THE RULES OF THE GAME: ESTHER AZZOPARDI

Date of Birth: 12th December, 1981

Location: Ħal Lija

Star Sign: Sagittarius

Esther Azzopardi started locally refereeing back in 1997. She then went on to become a FIFA referee in 2007, officiating more than 60 matches abroad and acting as the 4th official in 32 other matches. Amongst these are 10 Champions League Qualifying matches, 4 Champions League Round of 32 matches, 4 Champions League Round of 16 matches, and 9 Euro Qualifying matches. Esther also officiated the Algarve Cup, the Cyprus Cup and World University Games in South Korea.

Foto Credit to fifa.com
Image credit: fifa

 

Can you recall the first time you refereed a football match in front of spectators?
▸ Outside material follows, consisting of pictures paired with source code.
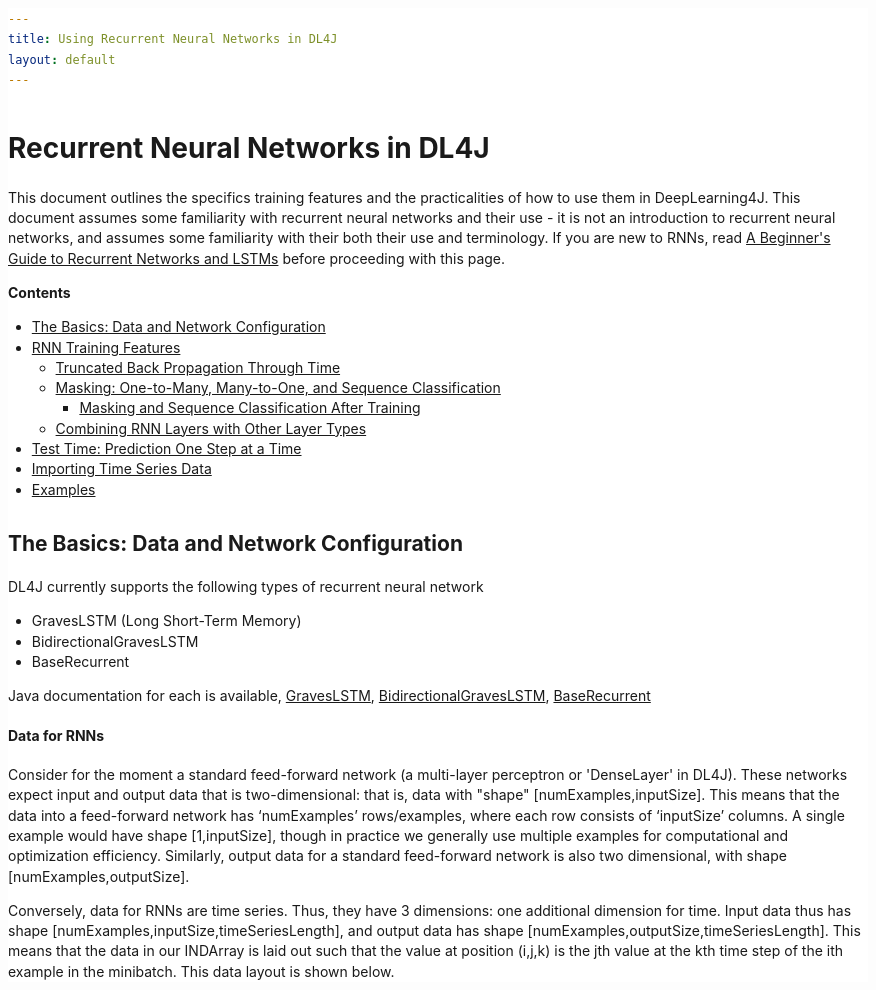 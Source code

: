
```yaml
---
title: Using Recurrent Neural Networks in DL4J
layout: default
---
```


# Recurrent Neural Networks in DL4J

This document outlines the specifics training features and the practicalities of how to use them in DeepLearning4J. This document assumes some familiarity with recurrent neural networks and their use - it is not an introduction to recurrent neural networks, and assumes some familiarity with their both their use and terminology. If you are new to RNNs, read [A Beginner's Guide to Recurrent Networks and LSTMs](/lstm.html) before proceeding with this page.

**Contents**

* [The Basics: Data and Network Configuration](#basics)
* [RNN Training Features](#trainingfeatures)
  * [Truncated Back Propagation Through Time](#tbptt)
  * [Masking: One-to-Many, Many-to-One, and Sequence Classification](#masking)
    * [Masking and Sequence Classification After Training](#testtimemasking)
  * [Combining RNN Layers with Other Layer Types](#otherlayertypes)
* [Test Time: Prediction One Step at a Time](#rnntimestep)
* [Importing Time Series Data](#data)
* [Examples](#examples)

## <a name="basics">The Basics: Data and Network Configuration</a>
DL4J currently supports the following types of recurrent neural network
* GravesLSTM (Long Short-Term Memory)
* BidirectionalGravesLSTM 
* BaseRecurrent

Java documentation for each is available, [GravesLSTM](https://deeplearning4j.org/doc/org/deeplearning4j/nn/conf/layers/GravesLSTM.html), 
 [BidirectionalGravesLSTM](https://deeplearning4j.org/doc/org/deeplearning4j/nn/conf/layers/GravesBidirectionalLSTM.html),  [BaseRecurrent](https://deeplearning4j.org/doc/org/deeplearning4j/nn/conf/layers/BaseRecurrentLayer.html)

#### Data for RNNs
Consider for the moment a standard feed-forward network (a multi-layer perceptron or 'DenseLayer' in DL4J). These networks expect input and output data that is two-dimensional: that is, data with "shape" [numExamples,inputSize]. This means that the data into a feed-forward network has ‘numExamples’ rows/examples, where each row consists of ‘inputSize’ columns. A single example would have shape [1,inputSize], though in practice we generally use multiple examples for computational and optimization efficiency. Similarly, output data for a standard feed-forward network is also two dimensional, with shape [numExamples,outputSize].

Conversely, data for RNNs are time series. Thus, they have 3 dimensions: one additional dimension for time. Input data thus has shape [numExamples,inputSize,timeSeriesLength], and output data has shape [numExamples,outputSize,timeSeriesLength]. This means that the data in our INDArray is laid out such that the value at position (i,j,k) is the jth value at the kth time step of the ith example in the minibatch. This data layout is shown below.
Unfortunately, I can’t really recall my first time, as it was quite a while ago, but I do have nice memories of big crowds, or else smaller but louder! In the 2011 Champions League, Olympique Lyon vs Sparta Praga was played in Stade de Gerland in front of 7000, which isn’t considered a lot, but the stadium has a lot of history. It’s hosted matches from the 1998 FIFA World Cup and also concerts by the Rolling Stones, Michael Jackson, David Bowie and Pink Floyd. I also had the opportunity to officiate in front of 25,000 people for the Euro 2017 qualifying match between France and Greece. One of the most impressive ones was when I acted as the 4th Official for the women’s friendly match between England and Germany at the New Wembley Stadium which has a capacity of 90,000, and on the day, there were 50,000.

How did you get into refereeing?

My father was a FIFA Assistant referee himself, and he was the one who inspired me to follow in his footsteps..

What has so far been your best experience in your career?

I hope that the best is yet to come! But to this day, I must say that refereeing in the Women’s World Cup has been the greatest experience of all.

Foto-Credit-to-Mr-Joe-Borg
Image credit: Mr. Joe Borg

 

In your opinion, is there something lacking in Malta in terms of local football?

I think it boils down to a matter of attitude towards the game itself. I believe that if we manage to instill a more professional attitude in our younger generations, we’ll have a positive outcome in the future. A professional player or official eats, sleeps and plays football 24/7 and repeats.

How would you promote football to the younger generation, especially to girls?

They say that seeing is believing! I’m sure that media exposure does the job. Young girls who get interested in what I do can see with their own eyes what refereeing can give in return! You get to know different types of people, make new friends, you learn how to handle difficult situations even in life and not only on the pitch. You’ll get to visit many countries and get to know different cultures. Refereeing becomes a lifestyle, and its benefits are endless!